Joe on the Mormon Church and Raising Kids
Is your family Mormon?
Joe: We’re not Mormon, even though we call ourselves an Independent Fundamentalist Mormon. The reason for us coming out at this time is we feel that these questions about family and the structure along our faith that we believe is an important part of us. America’s ready to have that kind of discussion and we should be allowed to worship according to our conscience, in this time and in this country that was based upon religious freedom.
How do you think the Mormon Church will receive your book and your publicity?
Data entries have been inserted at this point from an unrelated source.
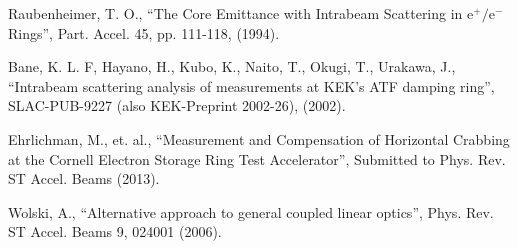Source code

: \documentclass[11pt]{article}
\begin{document}
\begin{thebibliography}{9}
Raubenheimer, T. O., ``The Core Emittance with Intrabeam Scattering in e$^+/$e$^-$ Rings'',
Part. Accel. 45, pp. 111-118, (1994).

Bane, K. L. F, Hayano, H., Kubo, K., Naito, T., Okugi, T., Urakawa, J.,
``Intrabeam scattering analysis of measurements at KEK's ATF damping ring'',
SLAC-PUB-9227 (also KEK-Preprint 2002-26), (2002).

Ehrlichman, M., et. al., ``Measurement and Compensation of Horizontal Crabbing at the
Cornell Electron Storage Ring Test Accelerator'',
Submitted to Phys. Rev. ST Accel. Beams (2013).

Wolski, A., ``Alternative approach to general coupled linear optics'', 
Phys. Rev. ST Accel. Beams 9, 024001 (2006).



\end{thebibliography}
\end{document}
Joe: I think the Mormon Church is very defensive typically because anytime I travel, if I tell somebody I'm from Utah, and they say “Oh are you a Mormon?” and you know, in my view, I’m Mormon. The Church is defensive in that they have done away with it since 1890 but they can’t get away from that stigma. So I think on one part, they’re going to be cautious about any association with our book, but I hope our book is very strong in making [the] distinction not only about Mormons but about the diversity within the Mormon fundamentalist you know, whether it’s Warren Jeff and the typical stigma there which causes confusing because of the FLDS, the Fundamentalist Latter Day Saint Church. What we tried to do in our book is help people understand there’s a broad diversity on Mormon faith. I read one place that there’s more books about Joseph Smith, the founder of Mormonism then about any other figure in American history and so there are certainly a lot of diversity within the Mormon faith and what is Mormon and what that faith is about, it’s certainly under a lot of scrutiny now with two Mormon candidates running and the book of Mormon musical on Broadway right now.
Are you concerned that you will be arrested or there will be legal action taken against you when you go home?
Joe: Well, it’s a felony, there’s no questions; it’s a felony, [and] it’s a risk. We’re not looking for legalization. We are really looking for decriminalization. We want to be decriminalized and my relationship is not felonious. There’s other relationships that we may not agree with but are accepted in America you know; that people live together without marriage and all kinds of different arrangements that are considered felony. Well polygamy has been around before America started. Polygamy has been our tradition you know, [for] six generations. My family goes back, it’s not going away. The answer is – should the state be able to determine whether we’re married or not and we say no. We’re not asking for state sanction, we’re just asking for a decriminalization.
Do you encourage your children to eventually marry into polygamous families?
Joe: I just had my first daughter married last month and it was hard to have one leave the nest. It’s my first one and she married somebody of the culture or the faith but it’s monogamous and they don’t know whether they will or not. That was Laura, she’s in the book. I had three of my children write a chapter in the book and we did that on purpose because that’s another stereotype: that we’re forcing our kids. Hey that’s what you believe, you want your kids to have those same faith and values but the integral part of our faith is this concept and very intriguing in a Mormon doctrine, it’s something called Free Agency, this idea that we were put down here with choice. I think that’s an important part of Christianity, Christ gave us a choice. We wouldn’t always choose right and we would choose wrong and right and yet we have Christ as our savior. We feel like first of all among our doctrine is this idea of the eternal progression and plural marriage is something that allows you to progress internally. But it doesn’t mean that [if] somebody doesn’t like plural marriage, they’re going to some hell and so we don’t feel like our children had failed because they don’t end in plural marriage. We want to encourage them all to find their own path with God and it’s more important that they have a connection to our father in heaven and that they follow the path that they see fit. It’s a challenging way to live and it takes a very strong faith to do it.